Bu döngü, kapitalist sistemin ve onun kokuşmuş saray rejiminin “rutin işleyişi” haline getirildi. Bunu yapanlar ise tam bir pervasızlıkla kendi saraylarında sefahat sürmeye, yağma ve talana, yandaşlara yeni rant alanları açmaya devam ediyor. Oysa bu sömürü ve talan çarklarının dönmesi ancak milyonların sefalete mahkum edilmesiyle mümkün oluyor.
Bu gidişatın AKP-MHP koalisyonunun kemikleşmiş tabanı ve yağmadan pay alanlar dışında kalan toplum kesimlerinde tepki yarattığını biliyorlar. Bu tepki henüz toplumsal bir harekete dönüşmese de onları korkutuyor. Bundan dolayı baskı ve zorbalığı sistemli olarak tırmanırıyorlar.

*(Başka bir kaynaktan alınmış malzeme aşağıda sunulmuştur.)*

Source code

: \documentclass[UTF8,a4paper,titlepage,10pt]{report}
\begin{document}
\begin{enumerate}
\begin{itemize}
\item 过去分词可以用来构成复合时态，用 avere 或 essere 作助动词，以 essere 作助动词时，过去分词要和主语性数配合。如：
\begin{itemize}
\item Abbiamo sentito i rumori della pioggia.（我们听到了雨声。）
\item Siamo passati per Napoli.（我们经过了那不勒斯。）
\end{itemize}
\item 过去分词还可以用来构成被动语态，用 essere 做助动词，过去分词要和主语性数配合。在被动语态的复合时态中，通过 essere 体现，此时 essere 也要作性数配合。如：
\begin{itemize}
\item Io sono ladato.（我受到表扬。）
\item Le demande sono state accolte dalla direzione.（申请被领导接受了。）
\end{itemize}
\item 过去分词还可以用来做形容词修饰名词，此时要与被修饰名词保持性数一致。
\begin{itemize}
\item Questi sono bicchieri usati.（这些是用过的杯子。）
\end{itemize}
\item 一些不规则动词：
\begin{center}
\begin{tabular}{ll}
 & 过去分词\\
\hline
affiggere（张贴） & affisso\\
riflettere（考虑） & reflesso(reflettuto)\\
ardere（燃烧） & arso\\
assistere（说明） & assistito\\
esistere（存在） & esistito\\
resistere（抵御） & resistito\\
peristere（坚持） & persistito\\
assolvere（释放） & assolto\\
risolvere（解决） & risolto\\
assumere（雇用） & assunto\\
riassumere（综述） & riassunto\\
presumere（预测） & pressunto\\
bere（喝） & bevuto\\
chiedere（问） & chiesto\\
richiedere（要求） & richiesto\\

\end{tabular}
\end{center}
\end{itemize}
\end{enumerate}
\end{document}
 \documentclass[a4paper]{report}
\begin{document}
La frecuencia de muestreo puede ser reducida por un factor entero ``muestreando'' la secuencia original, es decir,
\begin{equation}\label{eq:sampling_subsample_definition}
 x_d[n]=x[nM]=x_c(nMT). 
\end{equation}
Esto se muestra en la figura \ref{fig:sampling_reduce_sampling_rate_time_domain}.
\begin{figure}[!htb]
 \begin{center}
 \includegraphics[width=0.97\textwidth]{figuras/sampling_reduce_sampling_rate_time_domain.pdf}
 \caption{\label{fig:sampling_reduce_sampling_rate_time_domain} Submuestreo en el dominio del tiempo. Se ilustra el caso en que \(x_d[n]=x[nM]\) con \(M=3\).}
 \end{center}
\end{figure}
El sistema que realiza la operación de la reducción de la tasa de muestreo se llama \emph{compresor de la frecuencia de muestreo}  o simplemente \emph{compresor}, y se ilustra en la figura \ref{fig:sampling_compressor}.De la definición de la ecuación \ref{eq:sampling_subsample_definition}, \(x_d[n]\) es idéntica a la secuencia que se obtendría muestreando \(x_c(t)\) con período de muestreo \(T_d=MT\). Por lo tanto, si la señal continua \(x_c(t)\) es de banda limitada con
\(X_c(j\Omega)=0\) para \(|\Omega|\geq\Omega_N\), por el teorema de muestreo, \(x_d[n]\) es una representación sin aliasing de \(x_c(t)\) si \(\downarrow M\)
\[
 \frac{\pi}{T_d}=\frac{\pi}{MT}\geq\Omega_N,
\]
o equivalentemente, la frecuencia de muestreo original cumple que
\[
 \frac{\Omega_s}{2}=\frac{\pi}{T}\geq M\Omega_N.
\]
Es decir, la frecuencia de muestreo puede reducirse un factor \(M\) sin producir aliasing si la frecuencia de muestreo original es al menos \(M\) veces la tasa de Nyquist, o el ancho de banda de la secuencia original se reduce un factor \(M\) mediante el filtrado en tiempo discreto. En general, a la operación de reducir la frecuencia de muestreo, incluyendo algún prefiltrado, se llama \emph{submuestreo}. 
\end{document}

Böylesi rejimlerin karakteristik özelliklerinden biri, devletin zor aygıtlarını kullanarak gerçeklerin dile getirilmesini engellemektir. Bunun bir yolu ele geçirdikleri medyayı bir “yalan ve algı operasyonu aygıtı” olarak kullanmaktır. Tıpkı medyanın %95’ini ele geçiren saray rejiminin yaptığı gibi. Ancak bu kadarı yetmez. Biat etmeyen gazetecilerin de susturulması gerekir. Bunun için rejimin yargısı ‘hukuk terörü sopasını sallayarak aykırı sesleri boğmak için seferber edilir. Nitekim bununla ilgili birçok yasa çıkarıldı ama yetmedi. Şimdi yeni bir “yargı paketi” hazırlayan rejim, nasıl da zıvanadan çıktığını gösteren yasa maddelerini toplumun geniş kesimlerine dayatıyor.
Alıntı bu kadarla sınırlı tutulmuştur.